*Task to complete*:
For the data that follows, state how many lines hold the string "contenido", giving the number by itself.

========================================

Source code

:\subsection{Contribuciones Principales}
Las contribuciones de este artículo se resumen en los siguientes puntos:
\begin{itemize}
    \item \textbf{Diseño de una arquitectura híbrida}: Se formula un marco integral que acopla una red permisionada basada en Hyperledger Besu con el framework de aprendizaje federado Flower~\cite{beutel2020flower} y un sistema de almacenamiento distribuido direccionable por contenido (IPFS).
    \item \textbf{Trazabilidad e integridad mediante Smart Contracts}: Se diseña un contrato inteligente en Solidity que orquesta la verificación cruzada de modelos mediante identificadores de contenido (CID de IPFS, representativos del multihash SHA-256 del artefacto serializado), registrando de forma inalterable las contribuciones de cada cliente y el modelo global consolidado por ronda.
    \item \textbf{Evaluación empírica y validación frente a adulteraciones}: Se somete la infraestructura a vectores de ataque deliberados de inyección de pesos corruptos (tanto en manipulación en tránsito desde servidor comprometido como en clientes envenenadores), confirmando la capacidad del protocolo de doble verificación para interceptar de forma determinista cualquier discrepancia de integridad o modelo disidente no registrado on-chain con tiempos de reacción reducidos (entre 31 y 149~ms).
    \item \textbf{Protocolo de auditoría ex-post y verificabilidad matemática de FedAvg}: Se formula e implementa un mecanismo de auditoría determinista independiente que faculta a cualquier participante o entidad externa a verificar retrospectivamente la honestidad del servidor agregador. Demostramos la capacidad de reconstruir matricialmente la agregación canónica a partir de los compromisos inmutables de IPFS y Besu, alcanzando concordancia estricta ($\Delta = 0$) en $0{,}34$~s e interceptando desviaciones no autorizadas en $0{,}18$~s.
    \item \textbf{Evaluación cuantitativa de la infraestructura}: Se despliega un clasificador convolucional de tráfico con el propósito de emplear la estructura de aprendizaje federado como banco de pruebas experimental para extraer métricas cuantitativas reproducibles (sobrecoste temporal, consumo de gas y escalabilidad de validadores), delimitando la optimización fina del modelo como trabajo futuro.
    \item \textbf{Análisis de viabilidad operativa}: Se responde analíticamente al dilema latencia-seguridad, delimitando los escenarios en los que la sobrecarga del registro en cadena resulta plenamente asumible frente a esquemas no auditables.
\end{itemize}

========================================

*Result of the task*:
2